§ Prompt: For each line of the data below that holds "limiting", copy the line.

§ Material for the task:
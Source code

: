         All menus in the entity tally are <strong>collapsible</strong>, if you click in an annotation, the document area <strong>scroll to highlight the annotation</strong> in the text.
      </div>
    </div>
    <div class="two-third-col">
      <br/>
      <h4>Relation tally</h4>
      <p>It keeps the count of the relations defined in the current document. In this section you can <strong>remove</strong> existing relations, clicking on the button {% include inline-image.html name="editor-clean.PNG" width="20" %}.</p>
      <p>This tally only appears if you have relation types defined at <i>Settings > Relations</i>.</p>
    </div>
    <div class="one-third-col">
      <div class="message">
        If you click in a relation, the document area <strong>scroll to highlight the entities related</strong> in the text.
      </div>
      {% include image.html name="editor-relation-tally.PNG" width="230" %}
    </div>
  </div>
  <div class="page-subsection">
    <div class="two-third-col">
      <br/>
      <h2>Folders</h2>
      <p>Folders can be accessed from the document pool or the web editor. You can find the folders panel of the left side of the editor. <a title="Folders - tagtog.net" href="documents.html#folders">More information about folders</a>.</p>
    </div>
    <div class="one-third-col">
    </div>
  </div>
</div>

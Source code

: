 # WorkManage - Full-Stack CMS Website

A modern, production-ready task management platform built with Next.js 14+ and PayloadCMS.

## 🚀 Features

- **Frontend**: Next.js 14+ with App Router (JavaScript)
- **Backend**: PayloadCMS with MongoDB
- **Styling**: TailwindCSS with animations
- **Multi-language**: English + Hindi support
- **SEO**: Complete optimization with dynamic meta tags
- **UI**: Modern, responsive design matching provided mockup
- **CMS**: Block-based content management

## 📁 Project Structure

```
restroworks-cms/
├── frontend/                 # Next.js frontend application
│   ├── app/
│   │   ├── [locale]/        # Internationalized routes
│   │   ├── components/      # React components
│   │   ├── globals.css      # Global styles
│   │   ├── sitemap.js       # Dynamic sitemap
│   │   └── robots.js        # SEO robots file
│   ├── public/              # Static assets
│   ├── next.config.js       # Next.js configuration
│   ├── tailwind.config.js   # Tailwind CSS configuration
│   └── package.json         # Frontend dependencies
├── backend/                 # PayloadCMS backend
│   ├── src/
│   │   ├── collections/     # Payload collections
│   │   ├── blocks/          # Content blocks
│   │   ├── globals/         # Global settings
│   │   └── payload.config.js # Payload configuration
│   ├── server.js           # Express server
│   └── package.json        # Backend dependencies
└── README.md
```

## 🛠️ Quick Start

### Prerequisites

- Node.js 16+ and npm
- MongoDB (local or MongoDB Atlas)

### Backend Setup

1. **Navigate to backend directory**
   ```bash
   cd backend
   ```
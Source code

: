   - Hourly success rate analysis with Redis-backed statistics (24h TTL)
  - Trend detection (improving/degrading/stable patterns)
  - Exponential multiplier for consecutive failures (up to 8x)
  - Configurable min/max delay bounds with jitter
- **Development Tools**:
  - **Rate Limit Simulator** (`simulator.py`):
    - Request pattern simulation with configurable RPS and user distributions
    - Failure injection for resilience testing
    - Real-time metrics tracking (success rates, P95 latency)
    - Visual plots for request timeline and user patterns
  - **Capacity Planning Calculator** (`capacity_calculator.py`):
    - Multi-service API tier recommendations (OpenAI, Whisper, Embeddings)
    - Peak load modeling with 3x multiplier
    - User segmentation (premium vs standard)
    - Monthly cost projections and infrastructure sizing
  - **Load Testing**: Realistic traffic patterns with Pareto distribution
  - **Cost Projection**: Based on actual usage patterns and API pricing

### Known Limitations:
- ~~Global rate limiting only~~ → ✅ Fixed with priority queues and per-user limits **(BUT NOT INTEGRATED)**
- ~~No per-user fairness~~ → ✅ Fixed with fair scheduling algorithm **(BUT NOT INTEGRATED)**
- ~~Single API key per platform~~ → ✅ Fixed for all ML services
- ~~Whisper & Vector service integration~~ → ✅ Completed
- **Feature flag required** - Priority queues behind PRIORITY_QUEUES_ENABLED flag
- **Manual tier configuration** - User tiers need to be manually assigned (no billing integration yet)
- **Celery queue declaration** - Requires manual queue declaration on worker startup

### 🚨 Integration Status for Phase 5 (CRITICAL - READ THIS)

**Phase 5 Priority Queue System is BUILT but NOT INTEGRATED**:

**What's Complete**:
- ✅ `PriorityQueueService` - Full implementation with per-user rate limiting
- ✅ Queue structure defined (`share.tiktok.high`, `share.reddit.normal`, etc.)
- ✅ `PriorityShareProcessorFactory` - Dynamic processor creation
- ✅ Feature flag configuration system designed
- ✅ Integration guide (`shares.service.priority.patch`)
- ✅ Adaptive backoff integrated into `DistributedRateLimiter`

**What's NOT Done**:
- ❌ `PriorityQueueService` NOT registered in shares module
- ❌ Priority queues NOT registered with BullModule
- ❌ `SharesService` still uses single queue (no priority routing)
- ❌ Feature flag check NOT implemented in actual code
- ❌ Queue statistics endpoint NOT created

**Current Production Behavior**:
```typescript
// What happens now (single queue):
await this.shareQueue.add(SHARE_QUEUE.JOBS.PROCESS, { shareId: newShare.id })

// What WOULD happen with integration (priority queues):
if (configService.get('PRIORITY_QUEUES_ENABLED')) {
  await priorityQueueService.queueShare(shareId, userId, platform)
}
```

§ Response:
- ~~Global rate limiting only~~ → ✅ Fixed with priority queues and per-user limits **(BUT NOT INTEGRATED)**
- ✅ `PriorityQueueService` - Full implementation with per-user rate limiting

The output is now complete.